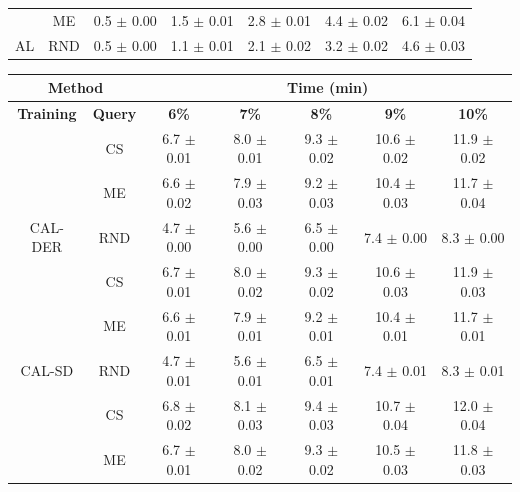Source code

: \begin{table}[htbp]
\begin{tabular*}{\linewidth}{c|c|@{\extracolsep{\fill}}ccccc}
 & ME & 0.5 $\pm$ {\small 0.00} & 1.5 $\pm$ {\small 0.01} & 2.8 $\pm$ {\small 0.01} & 4.4 $\pm$ {\small 0.02} & 6.1 $\pm$ {\small 0.04}\\

\multirow{-3}{*}{\raggedright\arraybackslash AL} & RND & 0.5 $\pm$ {\small 0.00} & 1.1 $\pm$ {\small 0.01} & 2.1 $\pm$ {\small 0.02} & 3.2 $\pm$ {\small 0.02} & 4.6 $\pm$ {\small 0.03}\\
\bottomrule
\end{tabular*}
\vspace{0.5em}

\begin{tabular*}{\linewidth}{c|c|@{\extracolsep{\fill}}ccccc}
\toprule
\multicolumn{2}{c|}{\textbf{Method}} & \multicolumn{5}{c}{\textbf{Time (min)}} \\
\midrule
\textbf{Training} & \textbf{Query} & \textbf{6\%} & \textbf{7\%} & \textbf{8\%} & \textbf{9\%} & \textbf{10\%}\\
\midrule
 & CS & 6.7 $\pm$ {\small 0.01} & 8.0 $\pm$ {\small 0.01} & 9.3 $\pm$ {\small 0.02} & 10.6 $\pm$ {\small 0.02} & 11.9 $\pm$ {\small 0.02}\\

 & ME & 6.6 $\pm$ {\small 0.02} & 7.9 $\pm$ {\small 0.03} & 9.2 $\pm$ {\small 0.03} & 10.4 $\pm$ {\small 0.03} & 11.7 $\pm$ {\small 0.04}\\

\multirow{-3}{*}{\raggedright\arraybackslash CAL-DER} & RND & 4.7 $\pm$ {\small 0.00} & 5.6 $\pm$ {\small 0.00} & 6.5 $\pm$ {\small 0.00} & 7.4 $\pm$ {\small 0.00} & 8.3 $\pm$ {\small 0.00}\\
\midrule
 & CS & 6.7 $\pm$ {\small 0.01} & 8.0 $\pm$ {\small 0.02} & 9.3 $\pm$ {\small 0.02} & 10.6 $\pm$ {\small 0.03} & 11.9 $\pm$ {\small 0.03}\\

 & ME & 6.6 $\pm$ {\small 0.01} & 7.9 $\pm$ {\small 0.01} & 9.2 $\pm$ {\small 0.01} & 10.4 $\pm$ {\small 0.01} & 11.7 $\pm$ {\small 0.01}\\

\multirow{-3}{*}{\raggedright\arraybackslash CAL-SD} & RND & 4.7 $\pm$ {\small 0.01} & 5.6 $\pm$ {\small 0.01} & 6.5 $\pm$ {\small 0.01} & 7.4 $\pm$ {\small 0.01} & 8.3 $\pm$ {\small 0.01}\\
\midrule
 & CS & 6.8 $\pm$ {\small 0.02} & 8.1 $\pm$ {\small 0.03} & 9.4 $\pm$ {\small 0.03} & 10.7 $\pm$ {\small 0.04} & 12.0 $\pm$ {\small 0.04}\\

 & ME & 6.7 $\pm$ {\small 0.01} & 8.0 $\pm$ {\small 0.02} & 9.3 $\pm$ {\small 0.02} & 10.5 $\pm$ {\small 0.03} & 11.8 $\pm$ {\small 0.03}\\


\end{tabular*}
\end{table}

========

Copy each line of the records containing the string "raggedright".

\multirow{-3}{*}{\raggedright\arraybackslash AL} & RND & 0.5 $\pm$ {\small 0.00} & 1.1 $\pm$ {\small 0.01} & 2.1 $\pm$ {\small 0.02} & 3.2 $\pm$ {\small 0.02} & 4.6 $\pm$ {\small 0.03}\\
\multirow{-3}{*}{\raggedright\arraybackslash CAL-DER} & RND & 4.7 $\pm$ {\small 0.00} & 5.6 $\pm$ {\small 0.00} & 6.5 $\pm$ {\small 0.00} & 7.4 $\pm$ {\small 0.00} & 8.3 $\pm$ {\small 0.00}\\
\multirow{-3}{*}{\raggedright\arraybackslash CAL-SD} & RND & 4.7 $\pm$ {\small 0.01} & 5.6 $\pm$ {\small 0.01} & 6.5 $\pm$ {\small 0.01} & 7.4 $\pm$ {\small 0.01} & 8.3 $\pm$ {\small 0.01}\\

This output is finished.